Exercise brief:
Return the listing exactly, please; no pictures.

Material shown:
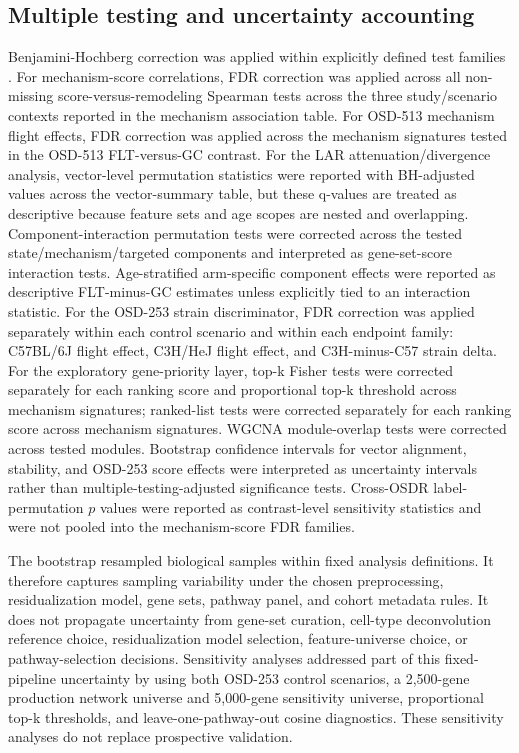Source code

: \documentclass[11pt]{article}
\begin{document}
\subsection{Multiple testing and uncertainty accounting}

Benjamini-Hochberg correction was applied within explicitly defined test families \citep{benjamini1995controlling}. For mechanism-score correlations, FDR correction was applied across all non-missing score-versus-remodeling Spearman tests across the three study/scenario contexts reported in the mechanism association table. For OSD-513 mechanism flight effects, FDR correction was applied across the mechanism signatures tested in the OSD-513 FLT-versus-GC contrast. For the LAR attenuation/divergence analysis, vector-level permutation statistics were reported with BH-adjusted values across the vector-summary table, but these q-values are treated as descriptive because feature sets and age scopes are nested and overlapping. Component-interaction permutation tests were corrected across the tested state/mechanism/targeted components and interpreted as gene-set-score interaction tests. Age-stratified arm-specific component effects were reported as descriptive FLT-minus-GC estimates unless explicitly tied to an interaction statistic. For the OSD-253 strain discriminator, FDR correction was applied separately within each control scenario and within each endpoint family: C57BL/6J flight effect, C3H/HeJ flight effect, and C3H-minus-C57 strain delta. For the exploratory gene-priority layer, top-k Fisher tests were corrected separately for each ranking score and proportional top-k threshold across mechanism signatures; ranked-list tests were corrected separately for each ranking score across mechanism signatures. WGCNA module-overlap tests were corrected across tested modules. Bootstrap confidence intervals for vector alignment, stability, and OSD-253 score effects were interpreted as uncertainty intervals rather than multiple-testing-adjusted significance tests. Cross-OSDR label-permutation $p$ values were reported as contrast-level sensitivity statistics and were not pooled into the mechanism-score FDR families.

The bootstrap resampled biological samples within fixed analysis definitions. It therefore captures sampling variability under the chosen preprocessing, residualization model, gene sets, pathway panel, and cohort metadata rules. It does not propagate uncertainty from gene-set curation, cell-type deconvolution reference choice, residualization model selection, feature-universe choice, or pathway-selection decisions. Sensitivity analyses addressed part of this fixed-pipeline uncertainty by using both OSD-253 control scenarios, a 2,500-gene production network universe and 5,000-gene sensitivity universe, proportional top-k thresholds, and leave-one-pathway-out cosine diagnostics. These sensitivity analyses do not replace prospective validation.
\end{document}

Exercise answer:
Source code

: \documentclass[11pt]{article}
\begin{document}
\subsection{Multiple testing and uncertainty accounting}

Benjamini-Hochberg correction was applied within explicitly defined test families \citep{benjamini1995controlling}. For mechanism-score correlations, FDR correction was applied across all non-missing score-versus-remodeling Spearman tests across the three study/scenario contexts reported in the mechanism association table. For OSD-513 mechanism flight effects, FDR correction was applied across the mechanism signatures tested in the OSD-513 FLT-versus-GC contrast. For the LAR attenuation/divergence analysis, vector-level permutation statistics were reported with BH-adjusted values across the vector-summary table, but these q-values are treated as descriptive because feature sets and age scopes are nested and overlapping. Component-interaction permutation tests were corrected across the tested state/mechanism/targeted components and interpreted as gene-set-score interaction tests. Age-stratified arm-specific component effects were reported as descriptive FLT-minus-GC estimates unless explicitly tied to an interaction statistic. For the OSD-253 strain discriminator, FDR correction was applied separately within each control scenario and within each endpoint family: C57BL/6J flight effect, C3H/HeJ flight effect, and C3H-minus-C57 strain delta. For the exploratory gene-priority layer, top-k Fisher tests were corrected separately for each ranking score and proportional top-k threshold across mechanism signatures; ranked-list tests were corrected separately for each ranking score across mechanism signatures. WGCNA module-overlap tests were corrected across tested modules. Bootstrap confidence intervals for vector alignment, stability, and OSD-253 score effects were interpreted as uncertainty intervals rather than multiple-testing-adjusted significance tests. Cross-OSDR label-permutation $p$ values were reported as contrast-level sensitivity statistics and were not pooled into the mechanism-score FDR families.

The bootstrap resampled biological samples within fixed analysis definitions. It therefore captures sampling variability under the chosen preprocessing, residualization model, gene sets, pathway panel, and cohort metadata rules. It does not propagate uncertainty from gene-set curation, cell-type deconvolution reference choice, residualization model selection, feature-universe choice, or pathway-selection decisions. Sensitivity analyses addressed part of this fixed-pipeline uncertainty by using both OSD-253 control scenarios, a 2,500-gene production network universe and 5,000-gene sensitivity universe, proportional top-k thresholds, and leave-one-pathway-out cosine diagnostics. These sensitivity analyses do not replace prospective validation.
\end{document}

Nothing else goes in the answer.